[Stored dataset items]
■ ■ ■ ■

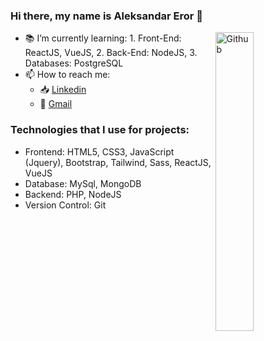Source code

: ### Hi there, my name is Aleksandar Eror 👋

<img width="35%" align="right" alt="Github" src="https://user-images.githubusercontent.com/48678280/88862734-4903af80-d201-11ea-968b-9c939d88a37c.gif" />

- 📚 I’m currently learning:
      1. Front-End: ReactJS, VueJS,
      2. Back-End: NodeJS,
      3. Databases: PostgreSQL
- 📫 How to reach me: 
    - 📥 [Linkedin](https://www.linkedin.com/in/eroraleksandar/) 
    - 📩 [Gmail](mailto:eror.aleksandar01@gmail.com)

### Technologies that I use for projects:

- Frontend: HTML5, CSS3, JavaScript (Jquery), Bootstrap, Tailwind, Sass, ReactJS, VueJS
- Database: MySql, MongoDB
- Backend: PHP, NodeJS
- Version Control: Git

■ ■ ■ ■

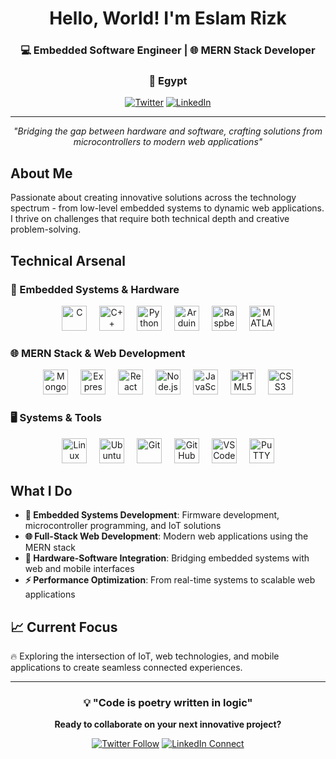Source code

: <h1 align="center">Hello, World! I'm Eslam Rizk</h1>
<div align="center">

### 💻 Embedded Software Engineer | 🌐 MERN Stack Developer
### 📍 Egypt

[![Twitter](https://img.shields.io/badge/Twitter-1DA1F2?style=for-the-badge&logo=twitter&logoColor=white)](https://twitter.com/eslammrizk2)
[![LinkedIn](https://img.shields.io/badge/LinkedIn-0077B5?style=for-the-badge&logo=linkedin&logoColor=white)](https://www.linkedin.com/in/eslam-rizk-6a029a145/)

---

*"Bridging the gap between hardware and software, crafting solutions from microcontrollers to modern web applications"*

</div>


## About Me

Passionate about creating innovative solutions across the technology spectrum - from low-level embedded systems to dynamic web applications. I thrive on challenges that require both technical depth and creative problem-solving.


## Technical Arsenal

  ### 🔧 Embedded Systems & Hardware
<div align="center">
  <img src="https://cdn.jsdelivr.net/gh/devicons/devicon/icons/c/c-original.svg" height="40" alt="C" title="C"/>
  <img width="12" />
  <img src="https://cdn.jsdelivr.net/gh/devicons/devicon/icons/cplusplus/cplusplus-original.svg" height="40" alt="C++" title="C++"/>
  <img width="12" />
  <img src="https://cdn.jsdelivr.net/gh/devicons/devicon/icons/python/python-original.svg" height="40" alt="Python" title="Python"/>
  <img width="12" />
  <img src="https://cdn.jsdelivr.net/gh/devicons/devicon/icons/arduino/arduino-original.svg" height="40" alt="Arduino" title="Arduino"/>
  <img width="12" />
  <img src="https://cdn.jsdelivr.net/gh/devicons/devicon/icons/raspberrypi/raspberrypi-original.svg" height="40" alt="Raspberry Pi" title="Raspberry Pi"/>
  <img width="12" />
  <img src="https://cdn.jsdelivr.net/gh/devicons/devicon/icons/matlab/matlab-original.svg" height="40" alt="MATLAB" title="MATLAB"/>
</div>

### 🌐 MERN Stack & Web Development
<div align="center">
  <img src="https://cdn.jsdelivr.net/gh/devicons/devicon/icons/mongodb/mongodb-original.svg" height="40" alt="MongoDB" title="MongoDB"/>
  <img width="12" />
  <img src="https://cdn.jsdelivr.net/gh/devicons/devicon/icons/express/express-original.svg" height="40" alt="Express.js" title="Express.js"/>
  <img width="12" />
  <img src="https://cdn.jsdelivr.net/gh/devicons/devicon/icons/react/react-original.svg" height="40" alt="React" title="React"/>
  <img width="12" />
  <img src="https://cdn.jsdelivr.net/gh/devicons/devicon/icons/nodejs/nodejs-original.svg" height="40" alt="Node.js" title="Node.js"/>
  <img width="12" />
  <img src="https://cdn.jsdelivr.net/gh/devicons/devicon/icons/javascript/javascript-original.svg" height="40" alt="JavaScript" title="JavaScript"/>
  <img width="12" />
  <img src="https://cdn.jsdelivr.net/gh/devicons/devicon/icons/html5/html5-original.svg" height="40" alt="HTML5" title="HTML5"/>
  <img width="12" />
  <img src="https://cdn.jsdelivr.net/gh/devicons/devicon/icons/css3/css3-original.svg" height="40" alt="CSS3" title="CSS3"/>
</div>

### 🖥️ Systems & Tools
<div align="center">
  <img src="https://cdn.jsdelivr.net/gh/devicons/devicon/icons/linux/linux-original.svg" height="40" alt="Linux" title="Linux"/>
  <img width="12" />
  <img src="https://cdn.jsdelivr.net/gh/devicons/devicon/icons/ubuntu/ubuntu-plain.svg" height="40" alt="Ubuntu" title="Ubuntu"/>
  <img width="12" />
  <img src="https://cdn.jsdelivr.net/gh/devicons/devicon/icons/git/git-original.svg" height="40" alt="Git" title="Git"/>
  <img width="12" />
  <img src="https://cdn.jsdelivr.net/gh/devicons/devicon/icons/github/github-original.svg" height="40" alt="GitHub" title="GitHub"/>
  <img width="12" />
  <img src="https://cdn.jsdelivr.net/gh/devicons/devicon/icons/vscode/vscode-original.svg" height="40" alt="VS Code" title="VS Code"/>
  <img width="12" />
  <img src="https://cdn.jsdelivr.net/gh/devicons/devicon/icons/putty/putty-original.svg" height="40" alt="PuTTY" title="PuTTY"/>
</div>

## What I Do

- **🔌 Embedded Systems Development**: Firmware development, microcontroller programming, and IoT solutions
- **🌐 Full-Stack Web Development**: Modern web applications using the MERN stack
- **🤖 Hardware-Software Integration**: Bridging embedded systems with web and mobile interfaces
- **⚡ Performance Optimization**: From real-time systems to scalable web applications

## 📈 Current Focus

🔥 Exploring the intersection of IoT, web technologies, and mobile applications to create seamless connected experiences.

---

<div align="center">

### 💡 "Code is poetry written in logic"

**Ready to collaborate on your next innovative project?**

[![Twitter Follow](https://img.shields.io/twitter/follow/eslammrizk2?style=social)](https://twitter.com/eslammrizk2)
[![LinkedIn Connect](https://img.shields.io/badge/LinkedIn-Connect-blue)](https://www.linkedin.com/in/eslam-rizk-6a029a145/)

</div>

■ ■ ■ ■

Write out exactly the lines above from the line with "### 🖥️ Systems & Tools" through the line with "## 📈 Current Focus", both of them included, and leave out all other lines.

* RESULT OF THIS TASK:
### 🖥️ Systems & Tools
<div align="center">
  <img src="https://cdn.jsdelivr.net/gh/devicons/devicon/icons/linux/linux-original.svg" height="40" alt="Linux" title="Linux"/>
  <img width="12" />
  <img src="https://cdn.jsdelivr.net/gh/devicons/devicon/icons/ubuntu/ubuntu-plain.svg" height="40" alt="Ubuntu" title="Ubuntu"/>
  <img width="12" />
  <img src="https://cdn.jsdelivr.net/gh/devicons/devicon/icons/git/git-original.svg" height="40" alt="Git" title="Git"/>
  <img width="12" />
  <img src="https://cdn.jsdelivr.net/gh/devicons/devicon/icons/github/github-original.svg" height="40" alt="GitHub" title="GitHub"/>
  <img width="12" />
  <img src="https://cdn.jsdelivr.net/gh/devicons/devicon/icons/vscode/vscode-original.svg" height="40" alt="VS Code" title="VS Code"/>
  <img width="12" />
  <img src="https://cdn.jsdelivr.net/gh/devicons/devicon/icons/putty/putty-original.svg" height="40" alt="PuTTY" title="PuTTY"/>
</div>

## What I Do

- **🔌 Embedded Systems Development**: Firmware development, microcontroller programming, and IoT solutions
- **🌐 Full-Stack Web Development**: Modern web applications using the MERN stack
- **🤖 Hardware-Software Integration**: Bridging embedded systems with web and mobile interfaces
- **⚡ Performance Optimization**: From real-time systems to scalable web applications

## 📈 Current Focus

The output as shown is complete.